* _ABOUT THIS EXERCISE_: Gather all lines in the entries below that include the word "life".

Collected data:
↓

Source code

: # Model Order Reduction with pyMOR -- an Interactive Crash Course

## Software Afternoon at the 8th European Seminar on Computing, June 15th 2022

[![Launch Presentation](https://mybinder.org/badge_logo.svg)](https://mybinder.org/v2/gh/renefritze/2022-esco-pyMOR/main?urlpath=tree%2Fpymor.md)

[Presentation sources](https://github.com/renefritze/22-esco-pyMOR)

↑
↓

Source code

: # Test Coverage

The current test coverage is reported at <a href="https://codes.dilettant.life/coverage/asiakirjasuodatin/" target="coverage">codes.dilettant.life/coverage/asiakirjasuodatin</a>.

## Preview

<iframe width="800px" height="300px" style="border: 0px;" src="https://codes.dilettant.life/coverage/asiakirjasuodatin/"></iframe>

↑

* _YOUR SOLUTION_:
The current test coverage is reported at <a href="https://codes.dilettant.life/coverage/asiakirjasuodatin/" target="coverage">codes.dilettant.life/coverage/asiakirjasuodatin</a>.
<iframe width="800px" height="300px" style="border: 0px;" src="https://codes.dilettant.life/coverage/asiakirjasuodatin/"></iframe>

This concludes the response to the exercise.